PSYCHO Entretien

Des jours, des semaines maintenant que réveil-matin rime avec crachin. Le triste et vilain mot, mélange de crachat et de chagrin. Avec des journées sinistrement sombres du matin au soir, sans l’ombre d’une once de lumière. Justement, comment ne pas sombrer ? Eviter le blues hivernal, la déprime, la bien connue - mais mal nommée - dépression saisonnière ?

Car oui, le manque de lumière - on n’a pas dit de soleil - influence l’humeur, comme nous le certifie le Dr Roland Pec, psychologue, somnologue et spécialiste en chronothérapie.

Dans quelle mesure le mauvais temps qui règne depuis des semaines maintenant peut-il affecter psychologiquement certaines personnes ?
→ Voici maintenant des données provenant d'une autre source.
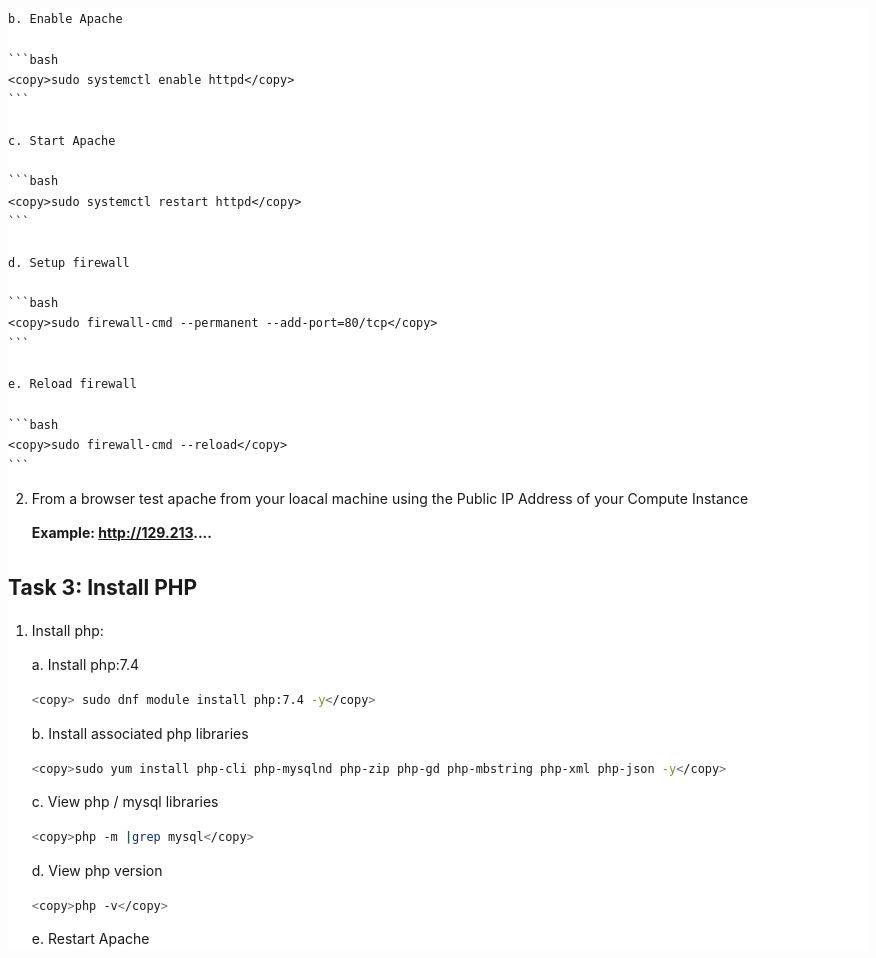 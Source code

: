     b. Enable Apache

    ```bash
    <copy>sudo systemctl enable httpd</copy>
    ```

    c. Start Apache

    ```bash
    <copy>sudo systemctl restart httpd</copy>
    ```

    d. Setup firewall

    ```bash
    <copy>sudo firewall-cmd --permanent --add-port=80/tcp</copy>
    ```

    e. Reload firewall

    ```bash
    <copy>sudo firewall-cmd --reload</copy>
    ```

2. From a browser test apache from your loacal machine using the Public IP Address of your Compute Instance

    **Example: http://129.213....**

## Task 3: Install PHP

1. Install php:

    a. Install php:7.4

    ```bash
    <copy> sudo dnf module install php:7.4 -y</copy>
    ```

    b. Install associated php libraries

    ```bash
    <copy>sudo yum install php-cli php-mysqlnd php-zip php-gd php-mbstring php-xml php-json -y</copy>
    ```

    c. View  php / mysql libraries

    ```bash
    <copy>php -m |grep mysql</copy>
    ```

    d. View php version

    ```bash
    <copy>php -v</copy>
    ```

    e. Restart Apache
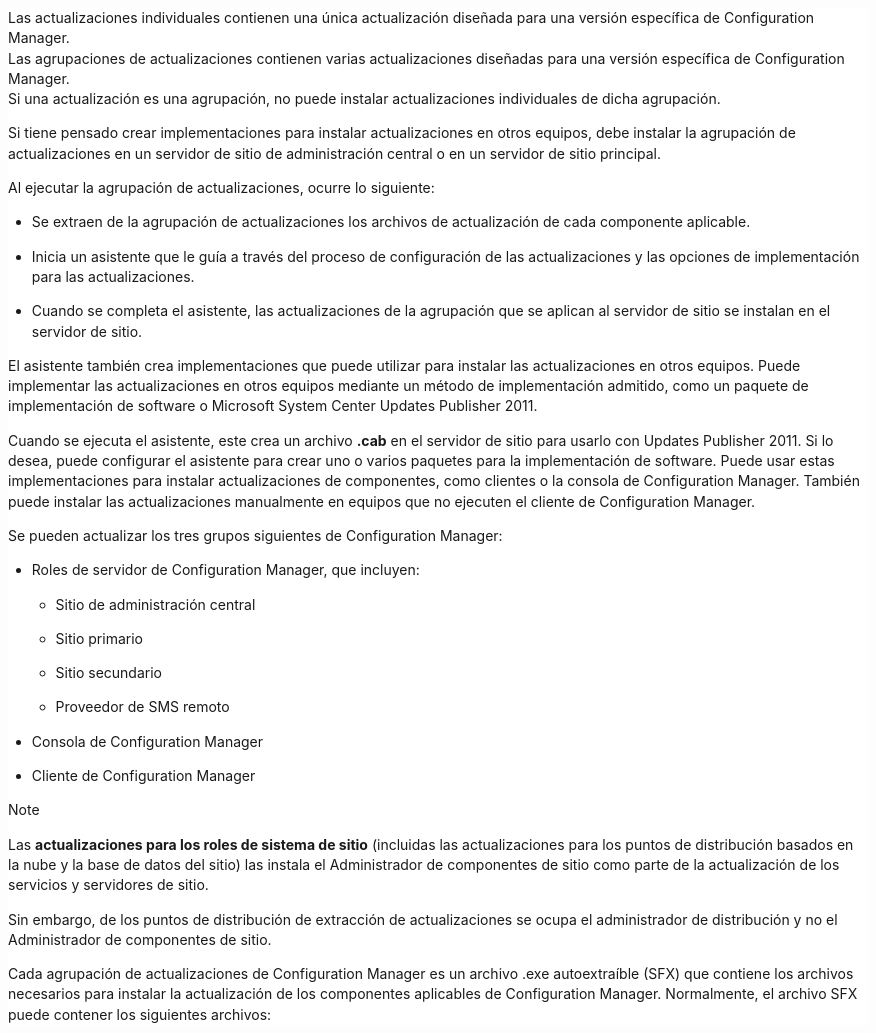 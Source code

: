 Las actualizaciones individuales contienen una única actualización diseñada para una versión específica de Configuration Manager.  
Las agrupaciones de actualizaciones contienen varias actualizaciones diseñadas para una versión específica de Configuration Manager.  
Si una actualización es una agrupación, no puede instalar actualizaciones individuales de dicha agrupación.  

Si tiene pensado crear implementaciones para instalar actualizaciones en otros equipos, debe instalar la agrupación de actualizaciones en un servidor de sitio de administración central o en un servidor de sitio principal.  

Al ejecutar la agrupación de actualizaciones, ocurre lo siguiente:  

- Se extraen de la agrupación de actualizaciones los archivos de actualización de cada componente aplicable.  

- Inicia un asistente que le guía a través del proceso de configuración de las actualizaciones y las opciones de implementación para las actualizaciones.  

- Cuando se completa el asistente, las actualizaciones de la agrupación que se aplican al servidor de sitio se instalan en el servidor de sitio.  

El asistente también crea implementaciones que puede utilizar para instalar las actualizaciones en otros equipos. Puede implementar las actualizaciones en otros equipos mediante un método de implementación admitido, como un paquete de implementación de software o Microsoft System Center Updates Publisher 2011.  

Cuando se ejecuta el asistente, este crea un archivo **.cab** en el servidor de sitio para usarlo con Updates Publisher 2011. Si lo desea, puede configurar el asistente para crear uno o varios paquetes para la implementación de software. Puede usar estas implementaciones para instalar actualizaciones de componentes, como clientes o la consola de Configuration Manager. También puede instalar las actualizaciones manualmente en equipos que no ejecuten el cliente de Configuration Manager.  

Se pueden actualizar los tres grupos siguientes de Configuration Manager:  

- Roles de servidor de Configuration Manager, que incluyen:  

  - Sitio de administración central  

  - Sitio primario  

  - Sitio secundario  

  - Proveedor de SMS remoto  

- Consola de Configuration Manager  

- Cliente de Configuration Manager  

> [!NOTE]  
> Las **actualizaciones para los roles de sistema de sitio** (incluidas las actualizaciones para los puntos de distribución basados en la nube y la base de datos del sitio) las instala el Administrador de componentes de sitio como parte de la actualización de los servicios y servidores de sitio.  
>   
> Sin embargo, de los puntos de distribución de extracción de actualizaciones se ocupa el administrador de distribución y no el Administrador de componentes de sitio.  

Cada agrupación de actualizaciones de Configuration Manager es un archivo .exe autoextraíble (SFX) que contiene los archivos necesarios para instalar la actualización de los componentes aplicables de Configuration Manager. Normalmente, el archivo SFX puede contener los siguientes archivos:  
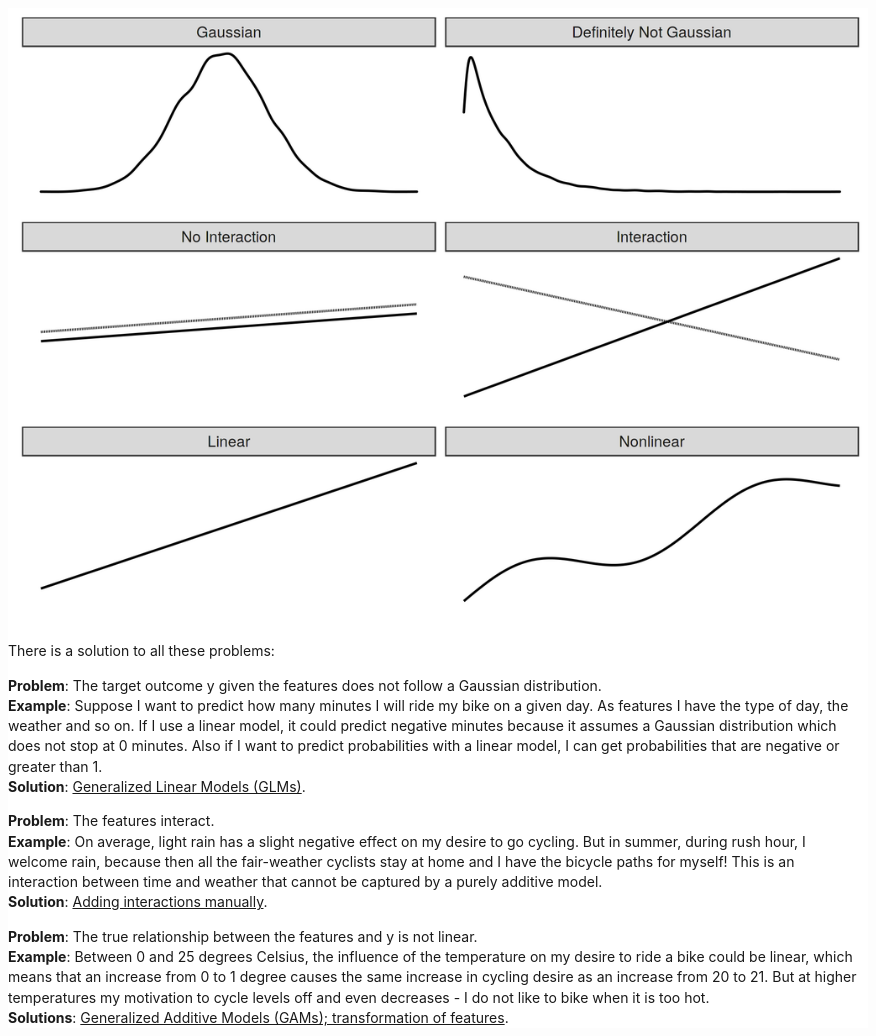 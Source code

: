 ![Three assumptions of the linear model (left side): Gaussian distribution of the outcome given the features, additivity (= no interactions) and linear relationship. Reality usually does not adhere to those assumptions (right side): Outcomes might have non-Gaussian distributions, features might interact and the relationship might be nonlinear.](images/three-lm-problems-1.png)

There is a solution to all these problems:

**Problem**: The target outcome y given the features does not follow a Gaussian distribution.  
**Example**: Suppose I want to predict how many minutes I will ride my bike on a given day.
As features I have the type of day, the weather and so on.
If I use a linear model, it could predict negative minutes because it assumes a Gaussian distribution which does not stop at 0 minutes.
Also if I want to predict probabilities with a linear model, I can get probabilities that are negative or greater than 1.  
**Solution**: [Generalized Linear Models (GLMs)](#glm).

**Problem**: The features interact.  
**Example**: On average, light rain has a slight negative effect on my desire to go cycling.
But in summer, during rush hour, I welcome rain, because then all the fair-weather cyclists stay at home and I have the bicycle paths for myself!
This is an interaction between time and weather that cannot be captured by a purely additive model.  
**Solution**: [Adding interactions manually](#lm-interact).

**Problem**: The true relationship between the features and y is not linear.  
**Example**: Between 0 and 25 degrees Celsius, the influence of the temperature on my desire to ride a bike could be linear, which means that an increase from 0 to 1 degree causes the same increase in cycling desire as an increase from 20 to 21. 
But at higher temperatures my motivation to cycle levels off and even decreases - I do not like to bike when it is too hot.  
**Solutions**: [Generalized Additive Models (GAMs); transformation of features](#gam).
Il convient de distinguer deux cas de figure. Le premier est disons bénin : tout un chacun verra son humeur, sa vigilance, ses performances diminuées par un manque de lumière et cela, à des degrés divers. Si on parle de l’humeur, on dira plutôt qu’il s’agit d’un blues de l’hiver.

Le second cas de figure est plus pathologique : il s’agit de la dépression hivernale, aussi parfois appelée "dépression saisonnière", ce qui est mal nommé car cela supposerait que la dépression intervient au changement de saison, en automne, alors qu’elle arrive vraiment en hiver. La dépression majeure est, elle, saisonnière, mais non hivernale.

Quels sont les signes qui définissent une dépression hivernale ?

Lorsque l’automne est bien avancé, la personne déclenche un état dépressif caractéristique qui n’est pas réellement un abattement, ou une dépréciation de soi. Il n’y a pas non plus de tristesse, mais c’est vraiment un ralentissement et un désintérêt pour les choses, qui évoque en réalité l’ours entrant dans sa grotte pour hiberner. Se manifeste alors un goût très prononcé pour les sucres et les graisses, une prise de poids consécutive et donc une mauvaise humeur qui en découle.

La luminothérapie est-elle une indication ?

Absolument, on peut aujourd’hui affirmer qu’elle intervient à deux niveaux.

Depuis 30 ans, on sait en effet qu’elle agit de manière chronobiologique, c’est-à-dire en remettant l’horloge biologique à l’heure. Plus on avance dans l’automne et puis dans l’hiver, plus le matin - et donc le réveil - apparaît tardivement, et plus on aura tendance à avoir un cycle qui retarde. On a pu mettre en évidence le fait que les dépressions hivernales étaient principalement liées à ce problème du "pulse" lumineux matinal qui arrive trop tard et où le sommeil se décale avec l’envie de dormir plus longtemps.

Il y a quelques années, on a découvert un effet direct de la lumière qui n’agit pas uniquement sur l’horloge biologique, mais aussi sur le cerveau, et qui a une influence positive sur l’humeur, la vigilance et les performances cognitives (attention, concentration, mémoire ).

Ces connaissances ont-elles changé l’approche de la luminothérapie ?

En effet, alors qu’elle se faisait auparavant uniquement à l’aube, entre 6 et 8 heures du matin, dans un but chronobiologique ou circadien, elle peut à présent aussi être recommandée en journée, de façon à booster de manière directe certaines zones du cerveau. Généralement, les traitements durent trois semaines, à raison d’une demi-heure par jour. Mais cette durée varie d’après les dispositifs de luminothérapie utilisés. En Belgique, on utilise beaucoup la Luminette, qui est un produit belge.

Quels sont les autres moyens d’éviter le blues, voire la dépression hivernale ?

En plus de la luminothérapie le matin, on peut prendre de la mélatonine le soir au coucher. Il existe aussi d’autres outils qui renseignent qu’il fait jour : se mettre en action, se lever à heure régulière même le week-end, sortir rapidement, bouger, avoir une activité socio-professionnelle, faire une activité sportive de grand matin Tout cela renseigne l’horloge biologique et lui dit : c’est le jour, il faut se lever! Ou encore se mettre face à une fenêtre plutôt que dos à une fenêtre quand on travaille. Il ne faut pas nécessairement du soleil, c’est la lumière qui est importante.